Mikhailov-Ivanov, Mikhail Sil’verstovich

 

Born Nov. 3, 1894, in the village of Raisk, Grodno Province, present-day Ukrainian SSR; died Sept. 27, 1931, in Moscow. Builder of the Soviet economy and party figure; one of the organizers of the machine-building industry. Member of the Communist Party from 1913. Son of a peasant.

Mikhailov-Ivanov worked as a laborer in Odessa from 1908 to 1915, when he moved to Petrograd and joined the agitation group of the Vyborg Committee of the RSDLP. After the February Revolution of 1917 he was a member of the Petrograd Soviet, the St. Petersburg Committee of the RSDLP (Bolshevik), and the Central Council of the Factory and Plant Committees. He was also a delegate to the Sixth Party Congress.

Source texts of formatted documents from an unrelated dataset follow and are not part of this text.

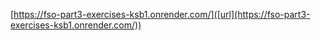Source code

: [https://fso-part3-exercises-ksb1.onrender.com/]([url](https://fso-part3-exercises-ksb1.onrender.com/))
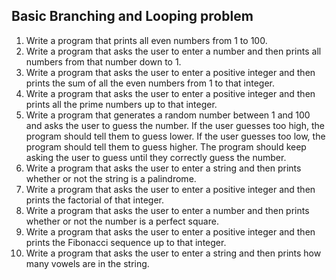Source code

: ## Basic Branching and Looping problem

1. Write a program that prints all even numbers from 1 to 100.
2. Write a program that asks the user to enter a number and then prints all numbers from that number down to 1.
3. Write a program that asks the user to enter a positive integer and then prints the sum of all the even numbers from 1 to that integer.
4. Write a program that asks the user to enter a positive integer and then prints all the prime numbers up to that integer.
5. Write a program that generates a random number between 1 and 100 and asks the user to guess the number. If the user guesses too high, the program should tell them to guess lower. If the user guesses too low, the program should tell them to guess higher. The program should keep asking the user to guess until they correctly guess the number.
6. Write a program that asks the user to enter a string and then prints whether or not the string is a palindrome.
7. Write a program that asks the user to enter a positive integer and then prints the factorial of that integer.
8. Write a program that asks the user to enter a number and then prints whether or not the number is a perfect square.
9. Write a program that asks the user to enter a positive integer and then prints the Fibonacci sequence up to that integer.
10. Write a program that asks the user to enter a string and then prints how many vowels are in the string.
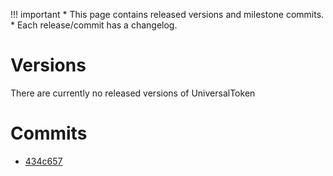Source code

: !!!	important
	* This page contains released versions and milestone commits. 
	* Each release/commit has a changelog.

# Versions

There are currently no released versions of UniversalToken

# Commits

* [434c657](./changelogs/434c657.md)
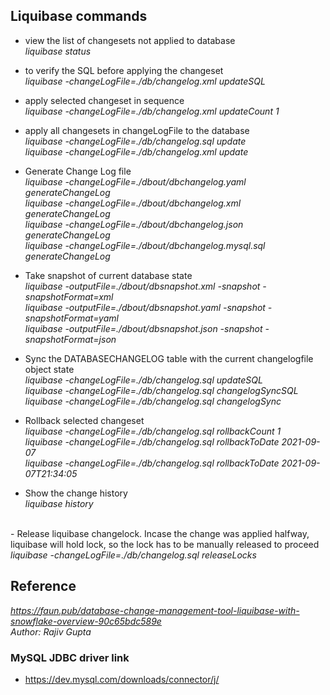 ## Liquibase commands

- view the list of changesets not applied to database
  <br>
  <em>liquibase status</em>

- to verify the SQL before applying the changeset
  <br>
  <em>liquibase -changeLogFile=./db/changelog.xml updateSQL</em>
  <br>

- apply selected changeset in sequence
  <br>
  <em>liquibase -changeLogFile=./db/changelog.xml updateCount 1</em>
  <br>

- apply all changesets in changeLogFile to the database
  <br>
  <em>liquibase -changeLogFile=./db/changelog.sql update</em>
  <br>
  <em>liquibase -changeLogFile=./db/changelog.xml update</em>
  <br>

- Generate Change Log file
  <br>
  <em>liquibase -changeLogFile=./dbout/dbchangelog.yaml generateChangeLog</em>
  <br>
  <em>liquibase -changeLogFile=./dbout/dbchangelog.xml generateChangeLog</em>
  <br>
  <em>liquibase -changeLogFile=./dbout/dbchangelog.json generateChangeLog</em>
  <br>
  <em>liquibase -changeLogFile=./dbout/dbchangelog.mysql.sql generateChangeLog</em>
  <br>

- Take snapshot of current database state
  <br>
  <em>liquibase -outputFile=./dbout/dbsnapshot.xml -snapshot -snapshotFormat=xml</em>
  <br>
  <em>liquibase -outputFile=./dbout/dbsnapshot.yaml -snapshot -snapshotFormat=yaml</em>
  <br>
  <em>liquibase -outputFile=./dbout/dbsnapshot.json -snapshot -snapshotFormat=json</em>
  <br>

- Sync the DATABASECHANGELOG table with the current changelogfile object state
  <br>
  <em>liquibase -changeLogFile=./db/changelog.sql updateSQL</em>
  <br>
  <em>liquibase -changeLogFile=./db/changelog.sql changelogSyncSQL</em>
  <br>
  <em>liquibase -changeLogFile=./db/changelog.sql changelogSync</em>
  <br>

- Rollback selected changeset
  <br>
  <em>liquibase -changeLogFile=./db/changelog.sql rollbackCount 1</em>
  <br>
  <em>liquibase -changeLogFile=./db/changelog.sql rollbackToDate 2021-09-07</em>
  <br>
  <em>liquibase -changeLogFile=./db/changelog.sql rollbackToDate 2021-09-07T21:34:05</em>
  <br>

- Show the change history
  <br>
  <em>liquibase history</em>
  <br>

<br>
- Release liquibase changelock. Incase the change was applied halfway, liquibase will hold lock, so the lock has to be manually released to proceed
<br>
<em>liquibase -changeLogFile=./db/changelog.sql releaseLocks</em>
<br>

## Reference

<em>https://faun.pub/database-change-management-tool-liquibase-with-snowflake-overview-90c65bdc589e</em>
<br>
<em>Author: Rajiv Gupta</em>
<br>

### MySQL JDBC driver link

- https://dev.mysql.com/downloads/connector/j/
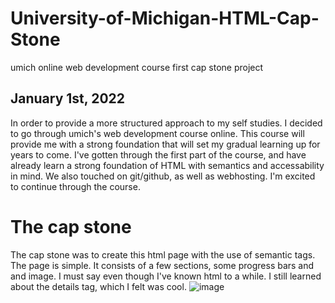 # University-of-Michigan-HTML-Cap-Stone
umich online web development course first cap stone project
## January 1st, 2022
In order to provide a more structured approach to my self studies.
I decided to go through umich's web development course online. 
This course will provide me with a strong foundation that
will set my gradual learning up for years to come. I've 
gotten through the first part of the course, and have already learn
a strong foundation of HTML with semantics and accessability in mind. 
We also touched on git/github, as well as webhosting. 
I'm excited to continue through the course.

# The cap stone
The cap stone was to create this html page with the use of semantic tags.
The page is simple. It consists of a few sections, some progress bars and and image.
I must say even though I've known html to a while. I still learned about the details tag, 
which I felt was cool. 
![image](https://user-images.githubusercontent.com/92284392/147863732-2d83329a-0dd3-474e-b8dc-e6a57e19fd62.png)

After the October Revolution of 1917 he was one of the leaders of the Council of the Economy of the Northern Region, and in 1918 he was a member of the Council of People’s Commissars of the Ukraine. During the Civil War he did political work among transport workers. Between 1920 and 1930 he headed Petrogubmetall (Petrograd Province Metal Industry Administration) and served as chairman of the Leningrad Machine-building Trust. In 1927 he was elected to the Presidium of the Council of the Economy of the USSR. In 1931 he headed the All-Union Automobile and Tractor Association and was director of the Stalingrad Tractor Plant. He was a delegate to the Ninth, Fifteenth, and Sixteenth Party Congresses and was elected candidate member of the Central Committee of the ACP (Bolshevik) at the Fifteenth and Sixteenth Congresses. He is buried on Red Square at the Kremlin Wall.

REFERENCES

Il’ina, L. “M. S. Mikhailov-Ivanov.” In Geroi Oktiabria, vol. 2. Lenin-grad, 1967.